WORK INSTRUCTION: Look through the listing below, and wherever a line has the string "access", pull it out.
------------------------------------------------
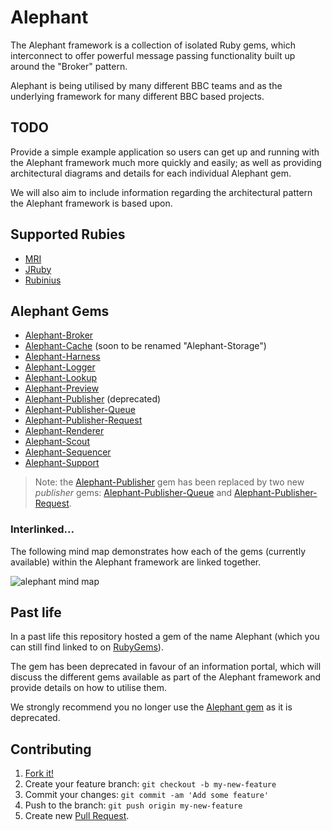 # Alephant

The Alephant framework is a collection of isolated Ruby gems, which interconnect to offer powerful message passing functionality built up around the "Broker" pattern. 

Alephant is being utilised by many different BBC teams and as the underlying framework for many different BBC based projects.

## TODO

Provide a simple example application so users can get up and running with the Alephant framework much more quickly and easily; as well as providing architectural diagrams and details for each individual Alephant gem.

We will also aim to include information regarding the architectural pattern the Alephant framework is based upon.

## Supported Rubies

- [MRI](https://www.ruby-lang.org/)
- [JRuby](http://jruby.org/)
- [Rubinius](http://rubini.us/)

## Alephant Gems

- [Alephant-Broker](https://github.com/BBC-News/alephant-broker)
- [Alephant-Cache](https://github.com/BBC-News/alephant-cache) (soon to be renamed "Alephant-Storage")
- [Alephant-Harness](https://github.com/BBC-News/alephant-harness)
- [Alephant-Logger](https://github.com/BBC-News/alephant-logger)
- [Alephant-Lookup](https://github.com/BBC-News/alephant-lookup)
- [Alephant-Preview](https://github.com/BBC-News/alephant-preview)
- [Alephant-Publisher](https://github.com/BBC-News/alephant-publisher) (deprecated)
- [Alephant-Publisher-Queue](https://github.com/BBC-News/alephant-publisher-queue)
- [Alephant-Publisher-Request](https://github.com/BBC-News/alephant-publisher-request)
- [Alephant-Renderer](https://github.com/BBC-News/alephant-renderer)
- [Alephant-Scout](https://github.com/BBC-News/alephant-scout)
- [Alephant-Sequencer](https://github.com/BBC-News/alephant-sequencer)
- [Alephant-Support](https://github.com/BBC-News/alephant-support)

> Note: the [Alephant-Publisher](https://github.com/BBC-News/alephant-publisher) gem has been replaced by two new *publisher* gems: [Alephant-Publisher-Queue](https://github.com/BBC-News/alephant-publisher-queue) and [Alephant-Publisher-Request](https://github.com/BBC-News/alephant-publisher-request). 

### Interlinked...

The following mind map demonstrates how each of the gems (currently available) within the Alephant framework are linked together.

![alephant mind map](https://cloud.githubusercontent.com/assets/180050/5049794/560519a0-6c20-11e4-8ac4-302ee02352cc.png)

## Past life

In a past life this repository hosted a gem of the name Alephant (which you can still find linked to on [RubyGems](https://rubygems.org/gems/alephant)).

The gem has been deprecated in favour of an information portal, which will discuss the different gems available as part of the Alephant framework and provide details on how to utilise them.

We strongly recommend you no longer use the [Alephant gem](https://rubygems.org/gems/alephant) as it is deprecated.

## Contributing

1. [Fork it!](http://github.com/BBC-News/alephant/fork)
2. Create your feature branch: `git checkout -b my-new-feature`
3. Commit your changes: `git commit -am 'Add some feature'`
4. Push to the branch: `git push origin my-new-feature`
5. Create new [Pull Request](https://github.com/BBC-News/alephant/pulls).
------------------------------------------------
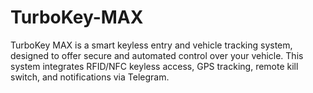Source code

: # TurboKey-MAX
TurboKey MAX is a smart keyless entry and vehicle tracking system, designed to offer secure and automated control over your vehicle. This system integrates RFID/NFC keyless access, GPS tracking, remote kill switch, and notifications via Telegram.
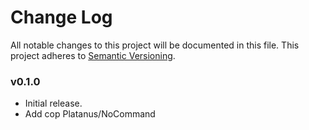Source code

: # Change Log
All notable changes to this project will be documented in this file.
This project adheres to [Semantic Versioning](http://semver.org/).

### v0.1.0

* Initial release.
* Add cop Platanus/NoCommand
------------------------------------------------
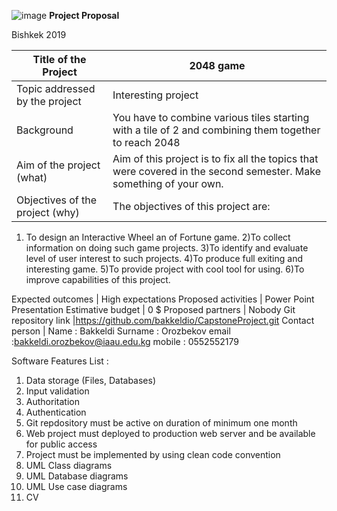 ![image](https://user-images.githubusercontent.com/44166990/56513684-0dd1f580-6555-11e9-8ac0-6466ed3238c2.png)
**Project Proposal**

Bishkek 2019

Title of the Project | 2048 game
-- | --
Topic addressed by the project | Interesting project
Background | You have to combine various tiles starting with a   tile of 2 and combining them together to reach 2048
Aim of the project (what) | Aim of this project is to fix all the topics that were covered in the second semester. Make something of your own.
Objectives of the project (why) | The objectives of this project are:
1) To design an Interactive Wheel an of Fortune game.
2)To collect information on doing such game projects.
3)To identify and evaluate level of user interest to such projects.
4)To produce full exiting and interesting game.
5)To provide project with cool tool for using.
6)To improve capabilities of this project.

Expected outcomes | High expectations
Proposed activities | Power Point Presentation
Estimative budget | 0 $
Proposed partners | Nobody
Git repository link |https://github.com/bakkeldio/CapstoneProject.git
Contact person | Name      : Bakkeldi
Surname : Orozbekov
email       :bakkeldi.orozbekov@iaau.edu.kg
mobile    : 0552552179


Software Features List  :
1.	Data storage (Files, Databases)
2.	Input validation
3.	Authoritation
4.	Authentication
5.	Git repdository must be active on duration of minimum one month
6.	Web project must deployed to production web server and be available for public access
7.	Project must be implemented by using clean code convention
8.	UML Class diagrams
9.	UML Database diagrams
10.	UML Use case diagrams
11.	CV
------------------------------------------------
OUTPUT FOR THIS TASK:
TurboKey MAX is a smart keyless entry and vehicle tracking system, designed to offer secure and automated control over your vehicle. This system integrates RFID/NFC keyless access, GPS tracking, remote kill switch, and notifications via Telegram.
6.	Web project must deployed to production web server and be available for public access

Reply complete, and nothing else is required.